What had beaten them, as is taught in every American school today, was a ragtag bunch of militiamen intent on freeing their country from the British yoke. The American War of Independence was a seminal event in history.
Max Boot, an eminent military historian and fellow at the Council on Foreign Relations, argues that what was important in the US guerrilla war against the British was not any sort of new fighting style, but the role that British public opinion played in ending the war.
“It was effectively decided not at [the battle of] Yorktown, as most historians would have it, but in Westminster,” he writes. “The battlefield success of George Washington’s soldiers was not irrelevant, but neither was it decisive.
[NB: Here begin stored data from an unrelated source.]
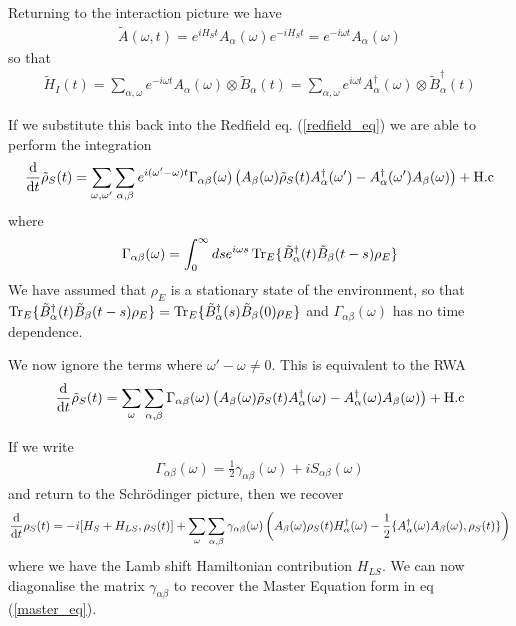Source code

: Returning to the interaction picture we have
\begin{align}
  \tilde{A}(\omega, t) = e^{iH_S t}A_\alpha(\omega) e^{-iH_S t} = e^{-i\omega t} A_\alpha(\omega)
\end{align}
so that
\begin{align}
  \tilde{H}_I(t) = \sum_{\alpha, \omega} e^{-i \omega t} A_\alpha(\omega)\otimes \tilde{B}_\alpha(t) = \sum_{\alpha, \omega} e^{i \omega t} A^\dagger_\alpha(\omega)\otimes \tilde{B}^\dagger_\alpha(t)
\end{align}

If we substitute this back into the Redfield eq. (\ref{redfield_eq}) we are able to perform the integration
\begin{align}
  \frac{\mathrm{d}}{\mathrm{d}t} \tilde{\rho}_S(t) = \sum_{\omega, \omega'} \sum_{\alpha, \beta} e^{i(\omega'-\omega)t} \Gamma_{\alpha\beta}(\omega)\left(A_\beta(\omega)\tilde{\rho}_S(t)A^\dagger_\alpha(\omega') - A^\dagger_\alpha(\omega')A_\beta(\omega)\right) + \text{H.c}
\end{align}
where
\begin{align}
  \Gamma_{\alpha\beta}(\omega) = \int_0^\infty ds e^{i\omega s} \operatorname{Tr}_E \{ \tilde{B}_\alpha^\dagger(t) \tilde{B}_\beta(t-s) \rho_E \}
\end{align}
We have assumed that $\rho_E$ is a stationary state of the environment, so that $\operatorname{Tr}_E \{\tilde{B}_\alpha^\dagger(t) \tilde{B}_\beta(t-s) \rho_E \} = \operatorname{Tr}_E \{\tilde{B}_\alpha^\dagger(s) \tilde{B}_\beta(0) \rho_E \}$ and $\Gamma_{\alpha\beta}(\omega)$ has no time dependence.


We now ignore the terms where $\omega' - \omega \neq 0$. This is equivalent to the RWA
\begin{align}
  \frac{\mathrm{d}}{\mathrm{d}t} \tilde{\rho}_S(t) = \sum_{\omega} \sum_{\alpha, \beta} \Gamma_{\alpha\beta}(\omega)\left(A_\beta(\omega)\tilde{\rho}_S(t)A^\dagger_\alpha(\omega) - A^\dagger_\alpha(\omega)A_\beta(\omega)\right) + \text{H.c}
\end{align}

If we write
\begin{align}
  \Gamma_{\alpha \beta}(\omega) = \frac{1}{2}\gamma_{\alpha\beta}(\omega) + i S_{\alpha\beta}(\omega)
\end{align}
and return to the Schr\"odinger picture, then we recover
\begin{align}
  \frac{\mathrm{d}}{\mathrm{d}t} \rho_S(t) = -i[H_S + H_{LS}, \rho_S(t) ] + \sum_\omega \sum_{\alpha, \beta} \gamma_{\alpha\beta}(\omega)\left(A_\beta(\omega)\rho_S(t)H_\alpha^\dagger(\omega) - \frac{1}{2}\{A^\dagger_\alpha(\omega)A_\beta(\omega), \rho_S(t)\} \right)
\end{align}
where we have the Lamb shift Hamiltonian contribution $H_{LS}$. We can now diagonalise the matrix $\gamma_{\alpha\beta}$ to recover the Master Equation form in eq (\ref{master_eq}).

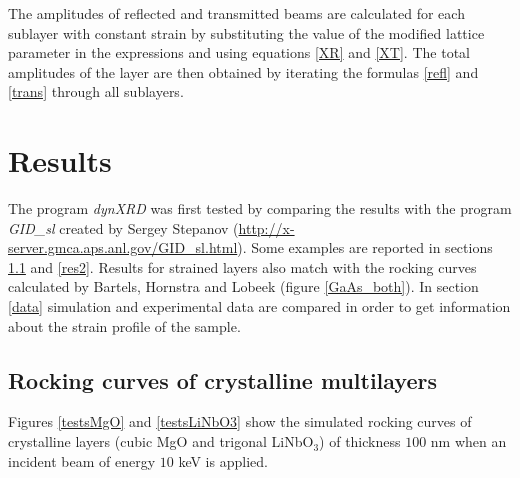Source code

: \documentclass[12pt,oneside,notitlepage,abstracton,a4paper]{scrartcl}
\begin{document}
The amplitudes of reflected and transmitted beams are calculated for each sublayer with constant strain by substituting the value of the modified lattice parameter in the expressions and using equations \ref{XR} and \ref{XT}. The total amplitudes of the layer are then obtained by iterating the formulas \ref{refl} and \ref{trans} through all sublayers.




\section{Results}

The program \textit{dynXRD} was first tested by comparing the results with the program \textit{GID\_sl} created by Sergey Stepanov (\url{http://x-server.gmca.aps.anl.gov/GID_sl.html}). Some examples are reported in sections \ref{res1} and \ref{res2}. Results for strained layers also match with the rocking curves calculated by Bartels, Hornstra and Lobeek \cite{Bartels:a25435} (figure \ref{GaAs_both}). In section \ref{data} simulation and experimental data are compared in order to get information about the strain profile of the sample.


\subsection{Rocking curves of crystalline multilayers}\label{res1}
Figures \ref{testsMgO} and \ref{testsLiNbO3} show the simulated rocking curves of crystalline layers (cubic MgO and trigonal LiNbO$ _3$) of thickness $100$ nm when an incident beam of energy $10$ keV is applied. 
\end{document}

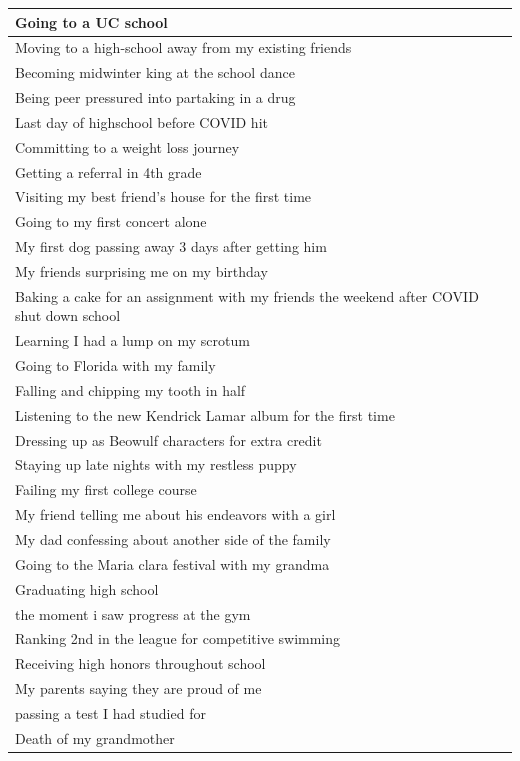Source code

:\documentclass[
  .7em,
  letterpaper,
  DIV=11,
  numbers=noendperiod]{scrartcl}
\begin{document}
\begin{table}
\begin{tabular}{l}
\hline
Going to a UC school\\
\hline
Moving to a high-school away from my existing friends\\
\hline
Becoming midwinter king at the school dance\\
\hline
Being peer pressured into partaking in a drug\\
\hline
Last day of highschool before COVID hit\\
\hline
Committing to a weight loss journey\\
\hline
Getting a referral in 4th grade\\
\hline
Visiting my best friend's house for the first time\\
\hline
Going to my first concert alone\\
\hline
My first dog passing away 3 days after getting him\\
\hline
My friends surprising me on my birthday\\
\hline
Baking a cake for an assignment with my friends the weekend after COVID shut down school\\
\hline
Learning I had a lump on my scrotum\\
\hline
Going to Florida with my family\\
\hline
Falling and chipping my tooth in half\\
\hline
Listening to the new Kendrick Lamar album for the first time\\
\hline
Dressing up as Beowulf characters for extra credit\\
\hline
Staying up late nights with my restless puppy\\
\hline
Failing my first college course\\
\hline
My friend telling me about his endeavors with a girl\\
\hline
My dad confessing about another side of the family\\
\hline
Going to the Maria clara festival with my grandma\\
\hline
Graduating high school\\
\hline
the moment i saw progress at the gym\\
\hline
Ranking 2nd in the league for competitive swimming\\
\hline
Receiving high honors throughout school\\
\hline
My parents saying they are proud of me\\
\hline
passing a test I had studied for\\
\hline
Death of my grandmother\\

\end{tabular}
\end{table}
\end{document}
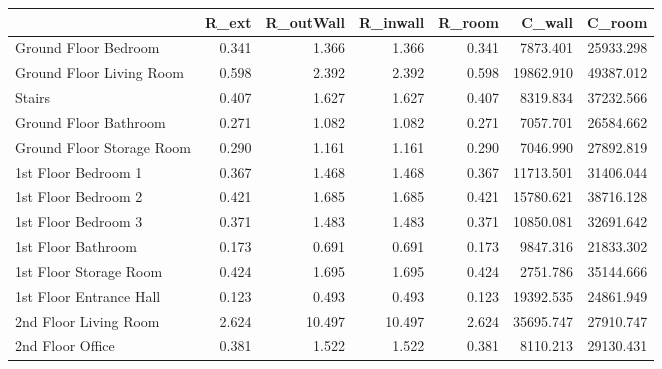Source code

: \begin{tabular}{lrrrrrr}
\toprule
{} &  R\_ext &  R\_outWall &  R\_inwall &  R\_room &    C\_wall &    C\_room \\
\midrule
Ground Floor Bedroom      &  0.341 &      1.366 &     1.366 &   0.341 &  7873.401 & 25933.298 \\
Ground Floor Living Room  &  0.598 &      2.392 &     2.392 &   0.598 & 19862.910 & 49387.012 \\
Stairs                    &  0.407 &      1.627 &     1.627 &   0.407 &  8319.834 & 37232.566 \\
Ground Floor Bathroom     &  0.271 &      1.082 &     1.082 &   0.271 &  7057.701 & 26584.662 \\
Ground Floor Storage Room &  0.290 &      1.161 &     1.161 &   0.290 &  7046.990 & 27892.819 \\
1st Floor Bedroom 1       &  0.367 &      1.468 &     1.468 &   0.367 & 11713.501 & 31406.044 \\
1st Floor Bedroom 2       &  0.421 &      1.685 &     1.685 &   0.421 & 15780.621 & 38716.128 \\
1st Floor Bedroom 3       &  0.371 &      1.483 &     1.483 &   0.371 & 10850.081 & 32691.642 \\
1st Floor Bathroom        &  0.173 &      0.691 &     0.691 &   0.173 &  9847.316 & 21833.302 \\
1st Floor Storage Room    &  0.424 &      1.695 &     1.695 &   0.424 &  2751.786 & 35144.666 \\
1st Floor Entrance Hall   &  0.123 &      0.493 &     0.493 &   0.123 & 19392.535 & 24861.949 \\
2nd Floor Living Room     &  2.624 &     10.497 &    10.497 &   2.624 & 35695.747 & 27910.747 \\
2nd Floor Office          &  0.381 &      1.522 &     1.522 &   0.381 &  8110.213 & 29130.431 \\
\bottomrule
\end{tabular}
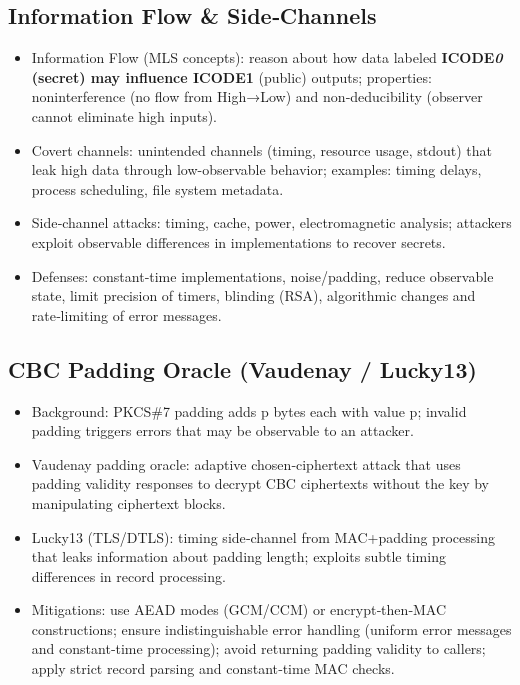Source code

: \documentclass{article}
\begin{document}
\subsection{Information Flow \& Side‑Channels}
\begin{itemize}
  \item Information Flow (MLS concepts): reason about how data labeled \textbf{ICODE\textit{0} (secret) may influence \textbf{ICODE}1} (public) outputs; properties: noninterference (no flow from High→Low) and non‑deducibility (observer cannot eliminate high inputs).
  \item Covert channels: unintended channels (timing, resource usage, stdout) that leak high data through low-observable behavior; examples: timing delays, process scheduling, file system metadata.
  \item Side‑channel attacks: timing, cache, power, electromagnetic analysis; attackers exploit observable differences in implementations to recover secrets.
  \item Defenses: constant‑time implementations, noise/padding, reduce observable state, limit precision of timers, blinding (RSA), algorithmic changes and rate‑limiting of error messages.
\end{itemize}

\subsection{CBC Padding Oracle (Vaudenay / Lucky13)}
\begin{itemize}
  \item Background: PKCS\#7 padding adds p bytes each with value p; invalid padding triggers errors that may be observable to an attacker.
  \item Vaudenay padding oracle: adaptive chosen‑ciphertext attack that uses padding validity responses to decrypt CBC ciphertexts without the key by manipulating ciphertext blocks.
  \item Lucky13 (TLS/DTLS): timing side‑channel from MAC+padding processing that leaks information about padding length; exploits subtle timing differences in record processing.
  \item Mitigations: use AEAD modes (GCM/CCM) or encrypt‑then‑MAC constructions; ensure indistinguishable error handling (uniform error messages and constant‑time processing); avoid returning padding validity to callers; apply strict record parsing and constant‑time MAC checks.
\end{itemize}
\end{document}
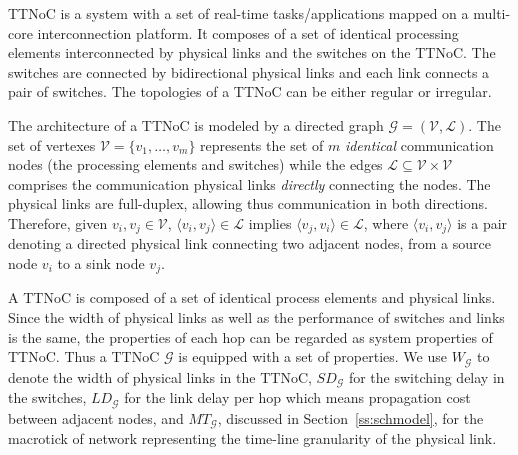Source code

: \documentclass[journal]{IEEEtran}
\newcommand{\calG}{\mathcal{G}}
\newcommand{\calV}{\mathcal{V}}
\newcommand{\calL}{\mathcal{L}}
\newcommand{\width}{\mathit{W}_\calG}
\newcommand{\SD}{\mathit{SD}_\calG}
\newcommand{\HD}{\mathit{LD}_\calG}
\newcommand{\MT}{\mathit{MT}_\calG}
\begin{document}
TTNoC is a system with a set of real-time tasks/applications mapped on
a multi-core interconnection platform.  It composes of a set of
identical processing elements interconnected by physical links and the
switches on the TTNoC.  The switches are connected by bidirectional
physical links and each link connects a pair of switches.  The
topologies of a TTNoC can be either regular or irregular.

The architecture of a TTNoC is
modeled by a directed graph $\calG=(\calV,\calL)$. The set of vertexes
$\mathcal{V}=\{ v_{1},\dots,v_{m}\}$ represents the set of $m$
\emph{identical} communication nodes (the processing elements and
switches) while the edges $\mathcal{L}\subseteq \mathcal{V} \times
\mathcal{V}$ comprises the communication physical links
\emph{directly} connecting the nodes.  The physical links are
full-duplex, allowing thus communication in both
directions. Therefore, given $v_i,v_j\in\calV$, $\langle
v_i,v_j\rangle \in\calL$ implies $\langle v_j,v_i\rangle\in\calL$,
where $\langle v_i,v_j\rangle$ is a pair denoting a directed physical
link connecting two adjacent nodes, from a source node $v_i$ to a sink node $v_j$.

 
A TTNoC is composed of a set of identical process elements and
physical links.  Since the width of physical links as well as the
performance of switches and links is the same, the properties of each
hop can be regarded as system properties of TTNoC.  Thus a TTNoC
$\calG$ is equipped with a set of properties.  We use $\width$ to
denote the width of physical links in the TTNoC, $\SD$ for the
switching delay in the switches, $\HD$ for the link delay per hop
which means propagation cost between adjacent nodes, and $\MT$,
discussed in Section~\ref{ss:schmodel}, for the macrotick of network
representing the time-line granularity of the physical link.

\end{document}
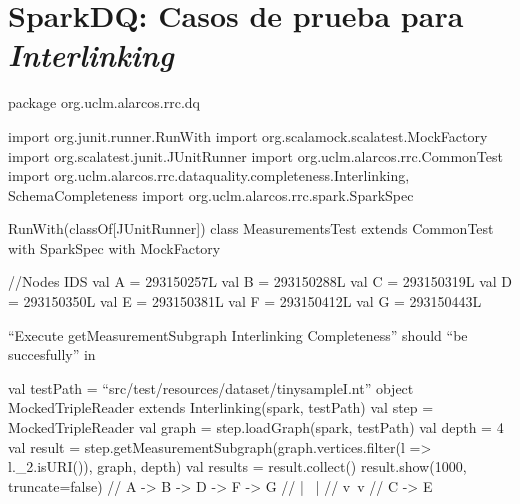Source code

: \chapter{SparkDQ: Casos de prueba para \textit{Interlinking}}
\label{chap:sparkrdf.test.inter}
\begin{listing}[
  language = scala,
  numbers=left,
  numberstyle=\tiny,
  stepnumber=5,
  numbersep=5pt,
  frame=single,
  caption  = {SparkDQ: Fragmento de tests unitarios para Interlinking},
  label    = code:sparkdq.test.inter]
package org.uclm.alarcos.rrc.dq

import org.junit.runner.RunWith
import org.scalamock.scalatest.MockFactory
import org.scalatest.junit.JUnitRunner
import org.uclm.alarcos.rrc.CommonTest
import org.uclm.alarcos.rrc.dataquality.completeness.{Interlinking,
  SchemaCompleteness}
import org.uclm.alarcos.rrc.spark.SparkSpec

RunWith(classOf[JUnitRunner])
class MeasurementsTest extends CommonTest with SparkSpec with MockFactory {
  //Nodes IDS
  val A = 293150257L
  val B = 293150288L
  val C = 293150319L
  val D = 293150350L
  val E = 293150381L
  val F = 293150412L
  val G = 293150443L

  ``Execute getMeasurementSubgraph Interlinking Completeness'' should ``be
  succesfully'' in {
    val testPath = ``src/test/resources/dataset/tinysampleI.nt''
    object MockedTripleReader extends Interlinking(spark, testPath)
    val step = MockedTripleReader
    val graph = step.loadGraph(spark, testPath)
    val depth = 4
    val result = step.getMeasurementSubgraph(graph.vertices.filter(l =>
    l._2.isURI()), graph, depth)
    val results = result.collect()
    result.show(1000, truncate=false)
    //    A -> B -> D -> F -> G
    //         | \  |
    //         v  \,v
    //         C -> E

}}
\end{listing}
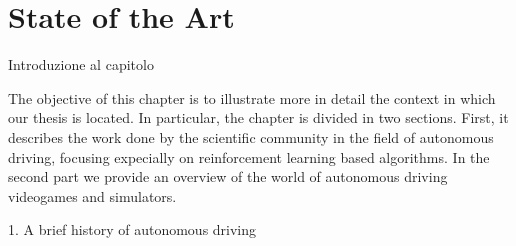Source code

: \chapter{State of the Art}
\label{State of the Art}
\thispagestyle{empty}






Introduzione al capitolo


The objective of this chapter is to illustrate more in detail the context in which our thesis is located.
In particular, the chapter is divided in two sections. First, it describes the work done by the scientific community in the field of autonomous driving, focusing expecially on reinforcement learning based algorithms.
In the second part we provide an overview of the world of autonomous driving videogames and simulators.





1. A brief history of autonomous driving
Public opinion in Britain was. This was a lesson that future generations of guerrillas could study and apply.”
Invisible Armies presents a tour-de-force history of guerrilla warfare, starting in 2400 BCE Mesopotamia and taking the reader through the hunt for Osama bin Laden. The author uses a broad definition of guerrilla warfare, including large-scale insurrections and small terrorist operations in his analysis. He notes that the main feature of guerrilla warfare is that it “lacks front lines and large scale set-piece battles – the defining characteristic of conventional conflict.”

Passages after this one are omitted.